We greatly appreciate your previous investigations on this issue, which, among other findings, revealed that the Department made $278 million in improper 9.5 percent special allowance payments to Nelnet. As you know, however, dozens of lenders have received 9.5 percent special allowance payments during the 27-year history of the subsidy, so it is likely that the sum total of improper payments is much higher. According to an analysis of Department data by the Washington Post, between 2003 and 2006 alone, as much as $300 million may have been improperly paid to other lenders who received 9.5 percent special allowance payments.

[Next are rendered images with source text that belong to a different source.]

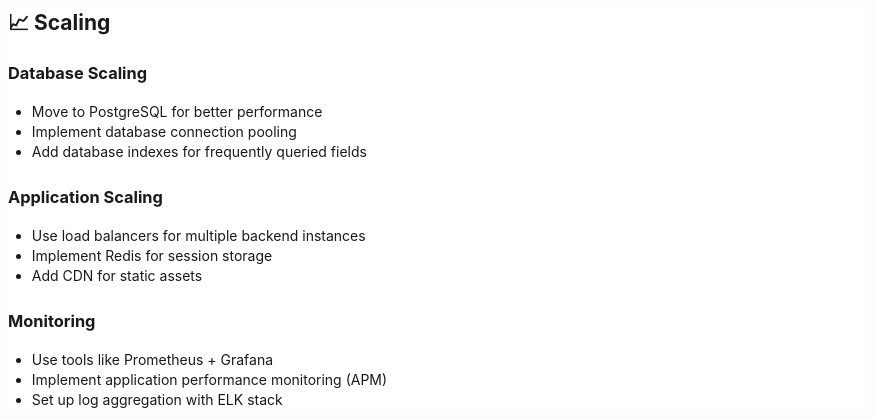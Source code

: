 ## 📈 Scaling

### Database Scaling
- Move to PostgreSQL for better performance
- Implement database connection pooling
- Add database indexes for frequently queried fields

### Application Scaling
- Use load balancers for multiple backend instances
- Implement Redis for session storage
- Add CDN for static assets

### Monitoring
- Use tools like Prometheus + Grafana
- Implement application performance monitoring (APM)
- Set up log aggregation with ELK stack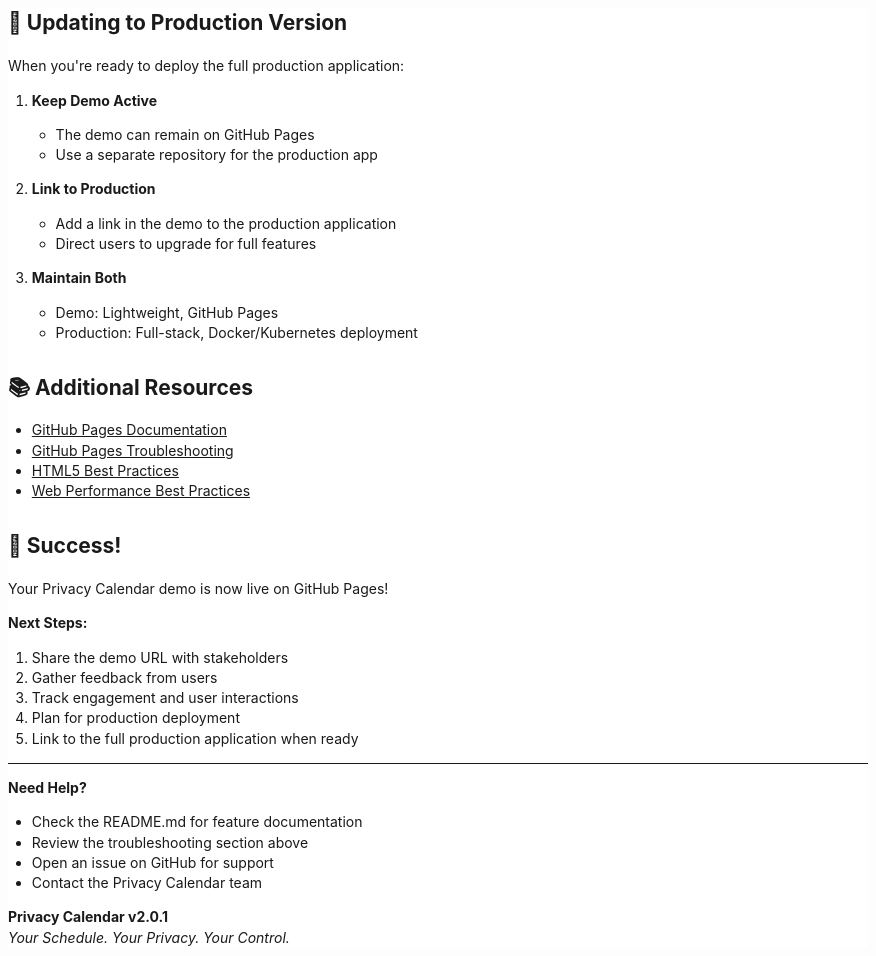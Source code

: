 ## 🔄 Updating to Production Version

When you're ready to deploy the full production application:

1. **Keep Demo Active**
   - The demo can remain on GitHub Pages
   - Use a separate repository for the production app

2. **Link to Production**
   - Add a link in the demo to the production application
   - Direct users to upgrade for full features

3. **Maintain Both**
   - Demo: Lightweight, GitHub Pages
   - Production: Full-stack, Docker/Kubernetes deployment

## 📚 Additional Resources

- [GitHub Pages Documentation](https://docs.github.com/en/pages)
- [GitHub Pages Troubleshooting](https://docs.github.com/en/pages/getting-started-with-github-pages/troubleshooting-common-issues-with-github-pages)
- [HTML5 Best Practices](https://www.w3.org/TR/html5/)
- [Web Performance Best Practices](https://web.dev/performance/)

## 🎉 Success!

Your Privacy Calendar demo is now live on GitHub Pages! 

**Next Steps:**
1. Share the demo URL with stakeholders
2. Gather feedback from users
3. Track engagement and user interactions
4. Plan for production deployment
5. Link to the full production application when ready

---

**Need Help?**
- Check the README.md for feature documentation
- Review the troubleshooting section above
- Open an issue on GitHub for support
- Contact the Privacy Calendar team

**Privacy Calendar v2.0.1**  
*Your Schedule. Your Privacy. Your Control.*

As early as 2005, Members of Congress had asked the Department to conduct an audit of all lenders that increased the volume of loans claimed as entitled to the 9.5 percent guaranteed rate of return. The Secretary of Education recently stated that her office does not plan to conduct such an audit, and expressed doubt that the total amount of overpayments is even "a knowable number." We believe that the total amount of improper payments is a knowable number, and that taxpayers deserve to know the total amount of these payments. Taxpayers also deserve information on which lenders were involved, what methods they used to claim these subsidies unfairly, and why the Department allowed the inappropriate subsidies to be paid. We request that you conduct a careful investigation of these issues.
Since the 9.5 percent loan scandal first emerged, Congress has acted to limit the inappropriate growth of these loans through recycling, and the Department has prohibited lenders from receiving inflated 9.5 percent special allowance payments in the future. These steps will help curtail future abuses, but the public deserves full knowledge of the funds that were misspent in the past. Your thorough investigation of this issue will help us determine the extent to which Congress needs to oversee the Department's administration of the federal student loan programs more closely, and inform future debate on the Federal Family Education Loan Program.
At a time when millions of students and families are struggling to meet the high cost of college, we owe them a full, fair, and transparent accounting of any possible waste or fraud in the student loan programs. We welcome the opportunity to work with you.